The Ningyo
O Professor Marlowe, antes um proeminente caçador que trazia espécies raras para serem taxidermizadas e expostas no museu, hoje encara as coisas de uma forma diferente, e faz o que pode para elas sejam conservadas, Coincidindo com essa mudança de atitude, ele se depara com parte de um mapa que indica onde encontrar o misterioso Ningyo, uma criatura lendária do Japão. A lenda diz que aqueles que consomem a sua carne são agraciados com imensa longevidade… mas as lendas também avisam que desastre ocorrem ao se encontrar o Ningyo. Ao apresentar o projeto de encontrar a criatura aos seus colegas acadêmicos, Marlowe é ridicularizado, mas decide arriscar tudo para encontrar a criatura, pensando na grande contribuição para a ciência que isso pode representar.
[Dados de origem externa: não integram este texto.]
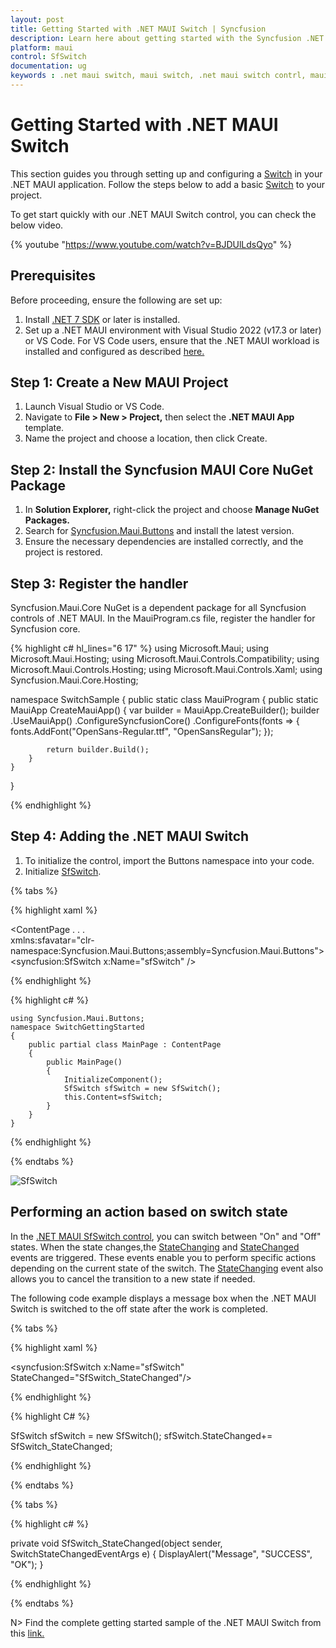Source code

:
 ```yaml
---
layout: post
title: Getting Started with .NET MAUI Switch | Syncfusion
description: Learn here about getting started with the Syncfusion .NET MAUI Switch (SfSwitch) control, its elements, and more.
platform: maui
control: SfSwitch
documentation: ug
keywords : .net maui switch, maui switch, .net maui switch contrl, maui switch control.
---
```


# Getting Started with .NET MAUI Switch

This section guides you through setting up and configuring a [Switch](https://help.syncfusion.com/cr/maui/Syncfusion.Maui.Buttons.SfSwitch.html) in your .NET MAUI application. Follow the steps below to add a basic [Switch](https://help.syncfusion.com/cr/maui/Syncfusion.Maui.Buttons.SfSwitch.html) to your project.

To get start quickly with our .NET MAUI Switch control, you can check the below video.

{% youtube "https://www.youtube.com/watch?v=BJDUlLdsQyo" %}

## Prerequisites

Before proceeding, ensure the following are set up:
1. Install [.NET 7 SDK](https://dotnet.microsoft.com/en-us/download/dotnet/7.0) or later is installed.
2. Set up a .NET MAUI environment with Visual Studio 2022 (v17.3 or later) or VS Code. For VS Code users, ensure that the .NET MAUI workload is installed and configured as described [here.](https://learn.microsoft.com/en-us/dotnet/maui/get-started/installation?view=net-maui-8.0&tabs=visual-studio-code)


## Step 1: Create a New MAUI Project

1. Launch Visual Studio or VS Code.
1. Navigate to **File > New > Project,** then select the **.NET MAUI App** template.
1. Name the project and choose a location, then click Create.

## Step 2: Install the Syncfusion MAUI Core NuGet Package

1. In **Solution Explorer,** right-click the project and choose **Manage NuGet Packages.**
1. Search for [Syncfusion.Maui.Buttons](https://www.nuget.org/packages/Syncfusion.Maui.Buttons/) and install the latest version.
1. Ensure the necessary dependencies are installed correctly, and the project is restored.

## Step 3: Register the handler

Syncfusion.Maui.Core NuGet is a dependent package for all Syncfusion controls of .NET MAUI. In the MauiProgram.cs file, register the handler for Syncfusion core.

{% highlight c# hl_lines="6 17" %}
using Microsoft.Maui;
using Microsoft.Maui.Hosting;
using Microsoft.Maui.Controls.Compatibility;
using Microsoft.Maui.Controls.Hosting;
using Microsoft.Maui.Controls.Xaml;
using Syncfusion.Maui.Core.Hosting;

namespace SwitchSample
{
    public static class MauiProgram
    {
        public static MauiApp CreateMauiApp()
        {
            var builder = MauiApp.CreateBuilder();
            builder
            .UseMauiApp<App>()
            .ConfigureSyncfusionCore()
            .ConfigureFonts(fonts =>
            {
                fonts.AddFont("OpenSans-Regular.ttf", "OpenSansRegular");
            });

            return builder.Build();
        }      
    }
}   

{% endhighlight %} 

## Step 4: Adding the .NET MAUI Switch 

1. To initialize the control, import the Buttons namespace into your code.
1. Initialize [SfSwitch](https://help.syncfusion.com/cr/maui/Syncfusion.Maui.Buttons.SfSwitch.html).

{% tabs %}

{% highlight xaml %}

<ContentPage
    . . .    
    xmlns:sfavatar="clr-namespace:Syncfusion.Maui.Buttons;assembly=Syncfusion.Maui.Buttons">
    <syncfusion:SfSwitch x:Name="sfSwitch" />
</ContentPage>

{% endhighlight %}

{% highlight c# %}

    using Syncfusion.Maui.Buttons;
    namespace SwitchGettingStarted
    {
        public partial class MainPage : ContentPage
        {
            public MainPage()
            {
                InitializeComponent();           
                SfSwitch sfSwitch = new SfSwitch();
                this.Content=sfSwitch;
            }
        }   
    }

{% endhighlight %}

{% endtabs %}

![SfSwitch](images/getting-started/SfSwitch.png)

## Performing an action based on switch state

In the [.NET MAUI SfSwitch control](https://help.syncfusion.com/cr/maui/Syncfusion.Maui.Buttons.SfSwitch.html), you can switch between "On" and "Off" states. When the state changes,the [StateChanging](https://help.syncfusion.com/cr/maui/Syncfusion.Maui.Buttons.SwitchStateChangingEventArgs.html) and [StateChanged](https://help.syncfusion.com/cr/maui/Syncfusion.Maui.Buttons.SwitchStateChangedEventArgs.html) events are triggered. These events enable you to perform specific actions depending on the current state of the switch. The [StateChanging](https://help.syncfusion.com/cr/maui/Syncfusion.Maui.Buttons.SwitchStateChangingEventArgs.html) event also allows you to cancel the transition to a new state if needed.

The following code example displays a message box when the .NET MAUI Switch is switched to the off state after the work is completed.

{% tabs %}

{% highlight xaml %}

<syncfusion:SfSwitch x:Name="sfSwitch" StateChanged="SfSwitch_StateChanged"/>
	
{% endhighlight %}

{% highlight C# %}

SfSwitch sfSwitch = new SfSwitch();
sfSwitch.StateChanged+= SfSwitch_StateChanged;

{% endhighlight %}

{% endtabs %}

{% tabs %}

{% highlight c# %}
    
private void SfSwitch_StateChanged(object sender, SwitchStateChangedEventArgs e)
{
     DisplayAlert("Message", "SUCCESS", "OK");
}

{% endhighlight %}

{% endtabs %}

N> Find the complete getting started sample of the .NET MAUI Switch from this [link.](https://github.com/SyncfusionExamples/Getting-Started-with-.NET-MAUI-SfSwitch)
O que ele não tinha como antecipar, é que seria confrontado com uma escolha que colocaria em cheque as fundações de sua recém encontrada moralidade…
Uma história sobre a busca real de criaturas mitológicas.
Uma aventura sobre exploradores investigando cavernas escuras e profundezas aquáticas.
Um conto Faustiano sobre perder a si mesmo no processo de atingir os próprios objetivos.
Essa é a premissa básica do curta The Ningyo, feito pelos artistas de efeitos especiais Miguel Ortega, e Tran Ma, como um piloto para um possível filme ou série de TV. Mas a história vai bem além disso, tanto nos detalhes da narrativa, quanto na história de sua produção. Entretanto, antes que eu fale de tudo isso, assista o curta:
Assistido?
Agora sim, podemos continuar.
UM POUCO DE HISTÓRIA
Apesar dos elementos fantásticos, muito da história de The Ningyo, tem como âncora fatos e personalidades históricas da virada do século passado, dando um tom de realismo para contrastar com os elementos de fantasia presentes na história. Situada em 1911, a história mostra uma época em o mundo apresentava ainda mais mistérios que hoje em dia, e com a ciência ainda engatinhando, a possibilidade de monstros e criaturas misteriosas não era algo tão irrisório. Essa foi uma época em que diversas criaturas consideradas mitológicas, foram, de fato, descobertas, como, por exemplo, o Okapi (que é mencionado no curta), durante anos considerado “o Unicornio Africano”, o animal foi identificado pela primeira vez para a ciência no Congo, em 1901.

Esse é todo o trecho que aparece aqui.